Problem description
Beginning at the line containing "This project is" and continuing to the end of the records below, give each line again exactly as it stands, and only those lines.

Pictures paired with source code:
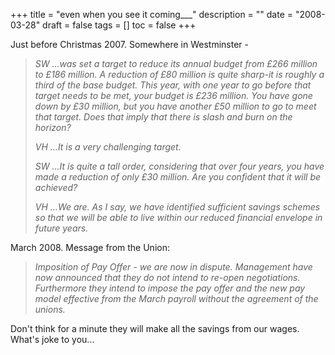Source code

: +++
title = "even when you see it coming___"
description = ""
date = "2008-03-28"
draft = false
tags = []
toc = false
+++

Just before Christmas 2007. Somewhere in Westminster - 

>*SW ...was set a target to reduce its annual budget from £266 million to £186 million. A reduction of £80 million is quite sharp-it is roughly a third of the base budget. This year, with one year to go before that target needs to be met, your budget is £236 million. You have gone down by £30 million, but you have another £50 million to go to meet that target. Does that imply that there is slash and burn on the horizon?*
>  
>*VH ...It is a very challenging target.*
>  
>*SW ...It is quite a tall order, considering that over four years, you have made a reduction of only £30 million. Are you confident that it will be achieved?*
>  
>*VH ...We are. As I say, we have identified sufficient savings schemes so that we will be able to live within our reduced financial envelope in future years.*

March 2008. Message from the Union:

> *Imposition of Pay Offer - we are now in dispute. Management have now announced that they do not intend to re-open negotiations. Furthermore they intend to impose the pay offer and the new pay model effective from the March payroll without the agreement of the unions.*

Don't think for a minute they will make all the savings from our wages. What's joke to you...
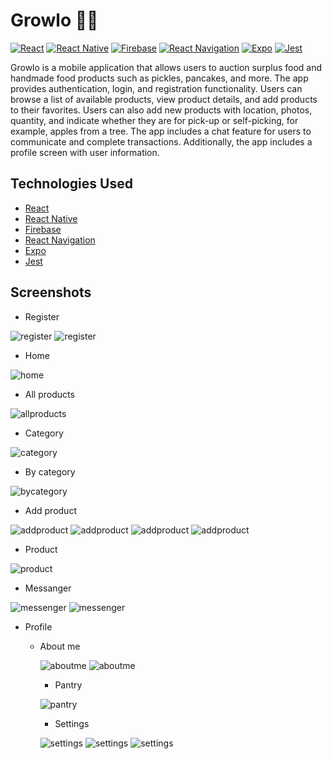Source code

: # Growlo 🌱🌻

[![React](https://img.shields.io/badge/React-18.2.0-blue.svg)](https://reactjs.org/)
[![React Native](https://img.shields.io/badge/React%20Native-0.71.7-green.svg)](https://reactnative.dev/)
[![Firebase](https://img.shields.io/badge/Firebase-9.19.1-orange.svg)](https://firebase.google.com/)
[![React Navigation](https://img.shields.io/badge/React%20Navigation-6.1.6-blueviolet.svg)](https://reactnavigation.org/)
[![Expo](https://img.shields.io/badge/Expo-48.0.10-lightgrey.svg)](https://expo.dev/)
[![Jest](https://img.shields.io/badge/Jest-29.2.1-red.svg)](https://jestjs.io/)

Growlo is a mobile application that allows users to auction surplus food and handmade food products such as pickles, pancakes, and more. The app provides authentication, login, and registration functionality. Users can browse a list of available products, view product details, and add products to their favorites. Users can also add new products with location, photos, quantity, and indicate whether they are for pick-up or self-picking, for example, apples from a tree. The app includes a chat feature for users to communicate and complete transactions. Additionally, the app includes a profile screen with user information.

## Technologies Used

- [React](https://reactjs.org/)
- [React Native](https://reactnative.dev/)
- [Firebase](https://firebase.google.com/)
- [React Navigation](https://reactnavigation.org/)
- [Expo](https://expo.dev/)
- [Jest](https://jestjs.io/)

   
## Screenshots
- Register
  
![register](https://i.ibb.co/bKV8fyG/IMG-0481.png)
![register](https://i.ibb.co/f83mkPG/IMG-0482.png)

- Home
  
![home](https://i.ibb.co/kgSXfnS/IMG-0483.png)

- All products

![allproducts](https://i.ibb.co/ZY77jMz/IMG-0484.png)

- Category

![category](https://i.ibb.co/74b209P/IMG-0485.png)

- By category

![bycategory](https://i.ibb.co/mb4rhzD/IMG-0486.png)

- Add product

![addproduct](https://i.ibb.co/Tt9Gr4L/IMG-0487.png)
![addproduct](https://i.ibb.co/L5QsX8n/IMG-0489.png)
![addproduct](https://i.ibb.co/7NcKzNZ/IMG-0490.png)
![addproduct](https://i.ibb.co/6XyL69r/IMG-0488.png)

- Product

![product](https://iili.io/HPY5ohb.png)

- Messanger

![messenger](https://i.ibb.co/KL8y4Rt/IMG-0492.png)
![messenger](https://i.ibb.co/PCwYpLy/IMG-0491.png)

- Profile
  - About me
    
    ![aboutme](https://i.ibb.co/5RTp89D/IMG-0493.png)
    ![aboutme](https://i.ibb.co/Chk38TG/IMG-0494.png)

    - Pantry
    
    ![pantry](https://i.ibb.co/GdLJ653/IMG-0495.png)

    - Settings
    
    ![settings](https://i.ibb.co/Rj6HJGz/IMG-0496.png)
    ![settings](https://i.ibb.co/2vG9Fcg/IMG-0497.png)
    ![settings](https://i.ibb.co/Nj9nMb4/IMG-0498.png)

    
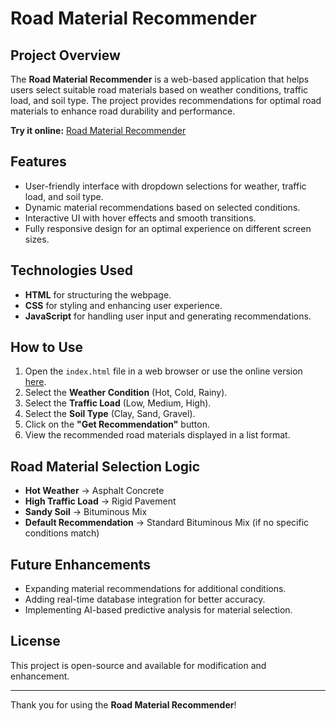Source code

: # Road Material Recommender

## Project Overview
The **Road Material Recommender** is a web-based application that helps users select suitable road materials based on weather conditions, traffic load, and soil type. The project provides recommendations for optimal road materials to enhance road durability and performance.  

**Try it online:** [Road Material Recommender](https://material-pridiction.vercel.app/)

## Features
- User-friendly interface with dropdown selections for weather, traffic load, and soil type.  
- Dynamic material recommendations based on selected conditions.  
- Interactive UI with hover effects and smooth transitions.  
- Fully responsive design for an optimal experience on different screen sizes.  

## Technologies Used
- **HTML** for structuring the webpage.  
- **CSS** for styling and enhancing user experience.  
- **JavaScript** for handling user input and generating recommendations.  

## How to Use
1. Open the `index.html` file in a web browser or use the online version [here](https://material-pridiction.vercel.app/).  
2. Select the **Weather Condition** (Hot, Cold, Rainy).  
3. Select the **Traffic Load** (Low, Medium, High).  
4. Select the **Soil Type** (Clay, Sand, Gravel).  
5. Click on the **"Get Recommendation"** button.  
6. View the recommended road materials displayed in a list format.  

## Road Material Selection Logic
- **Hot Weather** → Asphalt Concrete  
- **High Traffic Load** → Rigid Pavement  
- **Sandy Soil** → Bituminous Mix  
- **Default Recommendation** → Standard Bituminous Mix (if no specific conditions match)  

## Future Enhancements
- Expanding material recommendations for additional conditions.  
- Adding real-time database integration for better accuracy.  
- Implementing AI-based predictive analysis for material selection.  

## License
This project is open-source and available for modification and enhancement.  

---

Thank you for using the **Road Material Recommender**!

Response for this exercise
This project is open-source and available for modification and enhancement.  

---

Thank you for using the **Road Material Recommender**!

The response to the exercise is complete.